At the University of Houston, breast cancer awareness is not limited to football. It’s not limited to the month of October either. In fact, come every April, the Cougars rally together and show some of the biggest support through the Striking Out Breast Cancer softball game.
This is a tradition that started around one player in what will be seven years ago this spring.
“When we recruited Elaina Nordstrom, a catcher from California, her mother Veronica was going through treatment,” head softball coach Kyla Holas said. “We really connected with the cause and thought it would be fun to wear pink and celebrate the women associated with it in our lives.”
The game has become more than something fun for the players to do. Last year, the softball team raised a record $11,448 for the Susan G. Komen for the Cure Foundation. The support extends beyond the softball team and their families; a record breaking number of fans attended the game.
Each year, the softball team wears pink jerseys and helmets which are auctioned off after the game.
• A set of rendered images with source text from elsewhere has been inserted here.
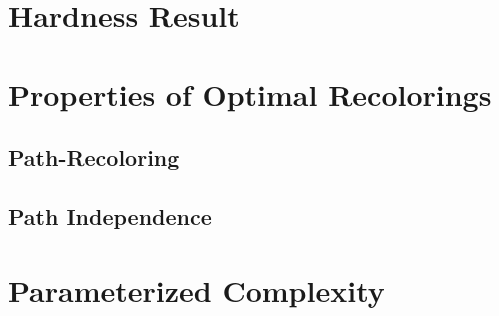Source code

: 

\section{Hardness Result}



\section{Properties of Optimal Recolorings}


	\subsection{Path-Recoloring}
	

	\subsection{Path Independence}
	




\section{Parameterized Complexity}
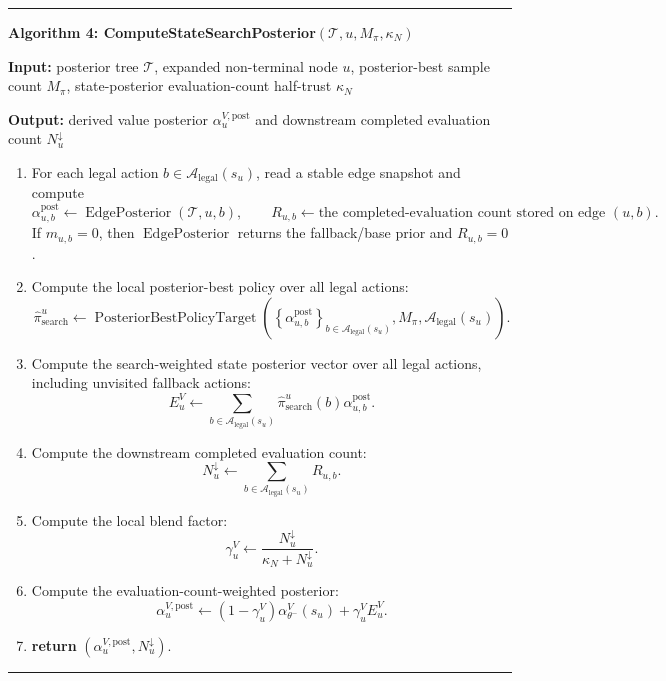 \documentclass[11pt]{article}
\newcommand{\Tree}{\mathcal{T}}
\newcommand{\Legal}{\mathcal{A}_{\mathrm{legal}}}
\newcommand{\EdgePosterior}{\operatorname{EdgePosterior}}
\newcommand{\PosteriorBestPolicyTarget}{\operatorname{PosteriorBestPolicyTarget}}
\newenvironment{algorithmblock}[1]
{
  \par\medskip
  \noindent\hrule\par\smallskip
  \noindent\textbf{#1}
  \par\smallskip
}
{
  \par\smallskip\noindent\hrule\par\medskip
}
\newcommand{\Input}{\textbf{Input: }}
\newcommand{\Output}{\textbf{Output: }}
\newcommand{\Return}{\textbf{return }}
\begin{document}
\begin{algorithmblock}{Algorithm 4: ComputeStateSearchPosterior\((\Tree,u,M_\pi,\kappa_N)\)}

\Input posterior tree \(\Tree\), expanded non-terminal node \(u\), posterior-best sample count \(M_\pi\), state-posterior evaluation-count half-trust \(\kappa_N\)

\Output derived value posterior \(\alpha^{V,\mathrm{post}}_u\) and downstream completed evaluation count \(N^\downarrow_u\)

\begin{enumerate}[leftmargin=2em]
  \item For each legal action \(b\in\Legal(s_u)\), read a stable edge snapshot and compute
  \[
  \alpha^{\mathrm{post}}_{u,b}
  \gets
  \EdgePosterior(\Tree,u,b),
  \qquad
  R_{u,b}
  \gets
  \text{the completed-evaluation count stored on edge }(u,b).
  \]
  If \(m_{u,b}=0\), then \(\EdgePosterior\) returns the fallback/base prior and
  \(R_{u,b}=0\).

  \item Compute the local posterior-best policy over all legal actions:
  \[
  \hat\pi_{\mathrm{search}}^u
  \gets
  \PosteriorBestPolicyTarget
  \left(
  \left\{\alpha^{\mathrm{post}}_{u,b}\right\}_{b\in\Legal(s_u)},
  M_\pi,
  \Legal(s_u)
  \right).
  \]

  \item Compute the search-weighted state posterior vector over all legal actions,
  including unvisited fallback actions:
  \[
  E^V_u
  \gets
  \sum_{b\in\Legal(s_u)}
  \hat\pi_{\mathrm{search}}^u(b)
  \alpha^{\mathrm{post}}_{u,b}.
  \]

  \item Compute the downstream completed evaluation count:
  \[
  N^\downarrow_u
  \gets
  \sum_{b\in\Legal(s_u)}R_{u,b}.
  \]

  \item Compute the local blend factor:
  \[
  \gamma^V_u
  \gets
  \frac{N^\downarrow_u}{\kappa_N+N^\downarrow_u}.
  \]

  \item Compute the evaluation-count-weighted posterior:
  \[
  \alpha^{V,\mathrm{post}}_u
  \gets
  (1-\gamma^V_u)\alpha_{\theta^-}^V(s_u)
  +
  \gamma^V_u E^V_u.
  \]

  \item \Return \((\alpha^{V,\mathrm{post}}_u,N^\downarrow_u)\).
\end{enumerate}

\end{algorithmblock}
\end{document}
Additionally, there is a silent auction of items which bring in a tremendous amount of funds to be donated. Among the silent auction items from last year were signed memorabilia by professional athletes, tickets to Texans, Rockets, and Astros games, as well as a hand-made Houston Cougar softball cooler.
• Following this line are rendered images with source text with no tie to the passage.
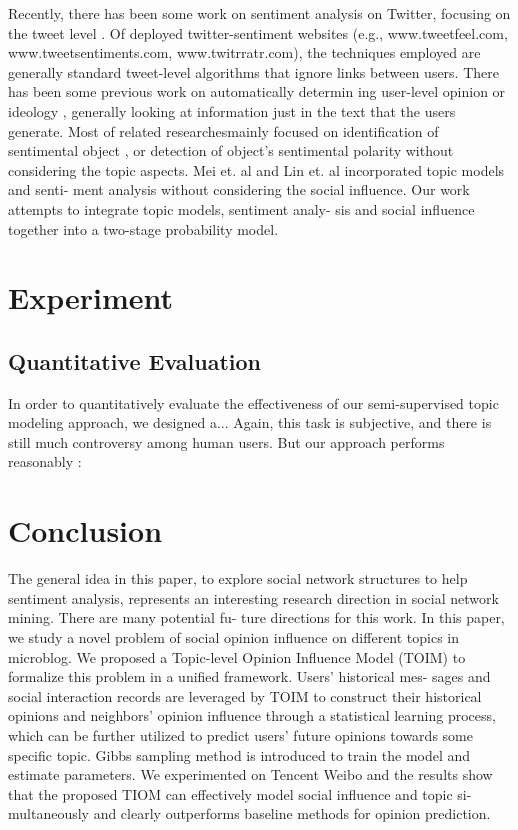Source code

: \documentclass[runningheads,a4paper]{llncs}
\begin{document}
{Recently, there has been some work on sentiment analysis
on Twitter, focusing on the tweet level \cite{barbosa2010robust,davidov2010enhanced,jiang2011target,li2010micro,tan2011user}. Of deployed twitter-sentiment websites (e.g., www.tweetfeel.com, www.tweetsentiments.com, www.twitrratr.com), the techniques employed are generally standard tweet-level algorithms that ignore links between users. There has been some previous work on automatically determin
ing user-level opinion or ideology \cite{agrawal2003mining,mostafa2013more,malouf2008taking,yu2008classifying}, generally looking at information just in the text that the users generate. 
Most of related researchesmainly focused on identification of sentimental object \cite{liu2010comment}, or detection of object’s sentimental polarity \cite{zhai2011constrained} without considering the topic aspects. Mei et. al \cite{mei2007topic} and Lin et. al \cite{lin2009joint} incorporated topic models and senti- ment analysis without considering the social influence. Our work attempts to integrate topic models, sentiment analy- sis and social influence together into a two-stage probability model.


\section{Experiment}

\subsection{Quantitative Evaluation}
In order to quantitatively evaluate the effectiveness of our semi-supervised topic modeling approach, we designed a...
Again, this task is subjective, and there is still much controversy among human users. But our approach performs reasonably :
\section{Conclusion}
The general idea in this paper, to explore social network structures to help sentiment analysis, represents an interesting research direction in social network mining. There are many potential fu- ture directions for this work.
In this paper, we study a novel problem of social opinion
influence on different topics in microblog. We proposed a Topic-level Opinion Influence Model (TOIM) to formalize this problem in a unified framework. Users’ historical mes- sages and social interaction records are leveraged by TOIM to construct their historical opinions and neighbors’ opinion influence through a statistical learning process, which can be further utilized to predict users’ future opinions towards some specific topic. Gibbs sampling method is introduced to train the model and estimate parameters. We experimented on Tencent Weibo and the results show that the proposed TIOM can effectively model social influence and topic si- multaneously and clearly outperforms baseline methods for opinion prediction.

}
\end{document}
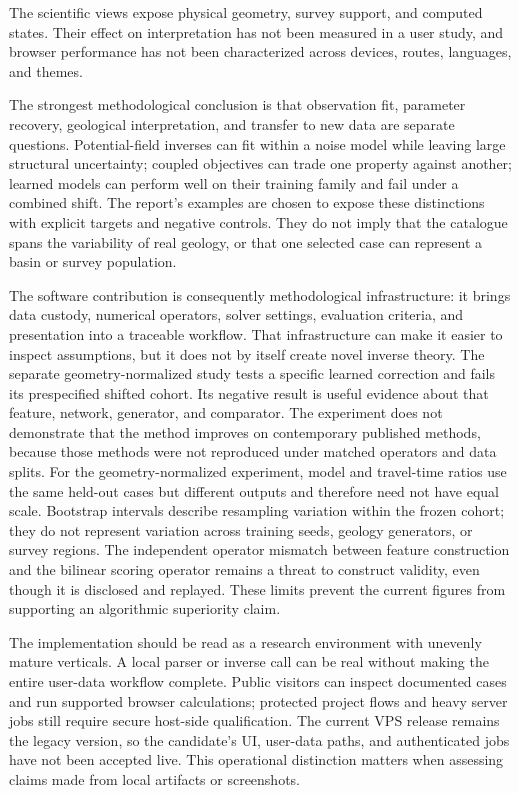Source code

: The scientific views expose physical geometry, survey support, and
computed states. Their effect on interpretation has not been measured in
a user study, and browser performance has not been characterized across
devices, routes, languages, and themes.

The strongest methodological conclusion is that observation fit,
parameter recovery, geological interpretation, and transfer to new data
are separate questions. Potential-field inverses can fit within a
noise model while leaving large structural uncertainty; coupled
objectives can trade one property against another; learned models can
perform well on their training family and fail under a combined shift.
The report's examples are chosen to expose these distinctions with
explicit targets and negative controls. They do not imply that the
catalogue spans the variability of real geology, or that one selected
case can represent a basin or survey population.

The software contribution is consequently methodological infrastructure:
it brings data custody, numerical operators, solver settings, evaluation
criteria, and presentation into a traceable workflow. That infrastructure
can make it easier to inspect assumptions, but it does not by itself
create novel inverse theory. The separate geometry-normalized study
tests a specific learned correction and fails its prespecified shifted
cohort. Its negative result is useful evidence about that feature,
network, generator, and comparator. The experiment does not demonstrate
that the method improves on contemporary published methods, because
those methods were not reproduced under matched operators and data
splits.
For the geometry-normalized experiment, model and travel-time ratios use
the same held-out cases but different outputs and therefore need not
have equal scale. Bootstrap intervals describe resampling variation
within the frozen cohort; they do not represent variation across
training seeds, geology generators, or survey regions. The independent
operator mismatch between feature construction and the bilinear scoring
operator remains a threat to construct validity, even though it is
disclosed and replayed. These limits prevent the current figures from
supporting an algorithmic superiority claim.

The implementation should be read as a research environment with
unevenly mature verticals. A local parser or inverse call can be real
without making the entire user-data workflow complete. Public visitors
can inspect documented cases and run supported browser calculations;
protected project flows and heavy server jobs still require secure
host-side qualification. The current VPS release remains the legacy
version, so the candidate's UI, user-data paths, and authenticated jobs
have not been accepted live. This operational distinction matters when
assessing claims made from local artifacts or screenshots.

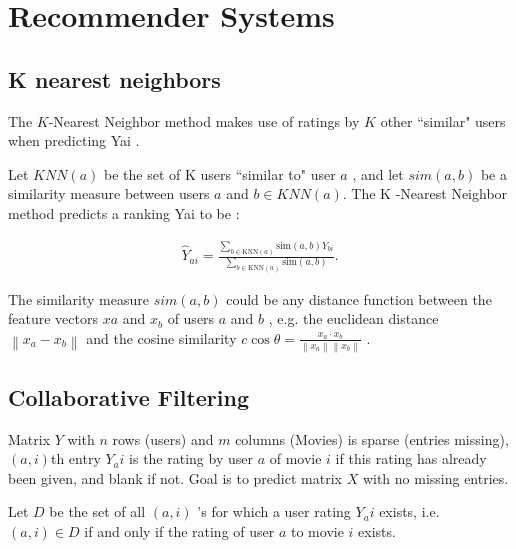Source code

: \section{Recommender Systems}

\subsection{K nearest neighbors}

The  $K$-Nearest Neighbor method makes use of ratings by  $K$  other “similar" users when predicting  Yai .

Let  $KNN(a)$  be the set of  K  users “similar to" user  $a$ , and let $sim(a,b)$ be a similarity measure between users  $a$  and  $b \in KNN(a)$. The  K -Nearest Neighbor method predicts a ranking  Yai  to be :

\begin{align*}
\widehat{Y}_{ai} = \displaystyle \frac{\displaystyle \sum _{b \in \text {KNN}(a)} \text {sim}(a,b) Y_{bi}}{\displaystyle \sum _{b \in \text {KNN}(a)} \text {sim}(a,b)}.
\end{align*}

 
The similarity measure  $sim(a,b)$  could be any distance function between the feature vectors  $xa$ and  $x_b$  of users  $a$  and  $b$ , e.g. the euclidean distance  $\left\|  x_ a-x_ b \right\|$  and the cosine similarity  $c\displaystyle \cos \theta = \frac{x_ a\cdot x_ b}{\left\|  x_ a \right\| \left\|  x_ b \right\| }$ . 


\subsection{Collaborative Filtering}

Matrix $Y$ with $n$ rows (users) and $m$ columns (Movies) is sparse (entries missing), $(a,i)$th  entry  $Y_ai$  is the rating by user  $a$  of movie  $i$ if this rating has already been given, and blank if not. Goal is to predict matrix $X$ with no missing entries.

Let $D$  be the set of all $(a,i)$ 's for which a user rating  $Y_ai$  exists, i.e. $(a,i) \in D$ if and only if the rating of user  $a$  to movie  $i$  exists.



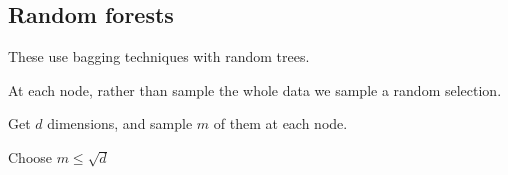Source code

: 
\subsection{Random forests}

These use bagging techniques with random trees.

At each node, rather than sample the whole data we sample a random selection.

Get \(d\) dimensions, and sample \(m\) of them at each node.

Choose \(m\le \sqrt d\)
The entire athletic department has joined together to make this event a success every year. Without the marketing team, the athletics communications staff and the development office, just to name a few, the game wouldn’t have grown to what it is today.
For the softball program, it has been amazing to watch this game take on a life of it’s own.
“I believe it has grown to what it is now thanks to the vision and support of our parents and Chris Burkhalter at the beginning of it’s inception into one of the most special causes our athletic department hosts in addition to the largest amount of money donated toward a nonprofit organization like the Susan G Komen,” Holas said. “It gives me hope that as a community we can really make a difference and change the world one event at a time.”
Going back to where it all started, Elaina Nordstrom’s mother Veronica is a breast cancer survivor. At the third annual game in 2009, Veronica threw out the first pitch at the game along with then-assistant coach Kim Nesloney’s cousin, who is also a breast cancer survivor.
The softball team is just one group at this University that has had loved ones affected by breast cancer. It has been both humbling and eye opening to see all the work that can be done to support those who have been affected by the cancer, and those who search for a cure.
“Being in women’s collegiate athletics for the past 22 years, I have seen first hand what role models these athletes are and how breast cancer affects more women than we care to accept,” Holas said. “Supporting this gives our athletes a platform to support something so special and a way to show young female athletes of the future what getting involved and helping out can do.”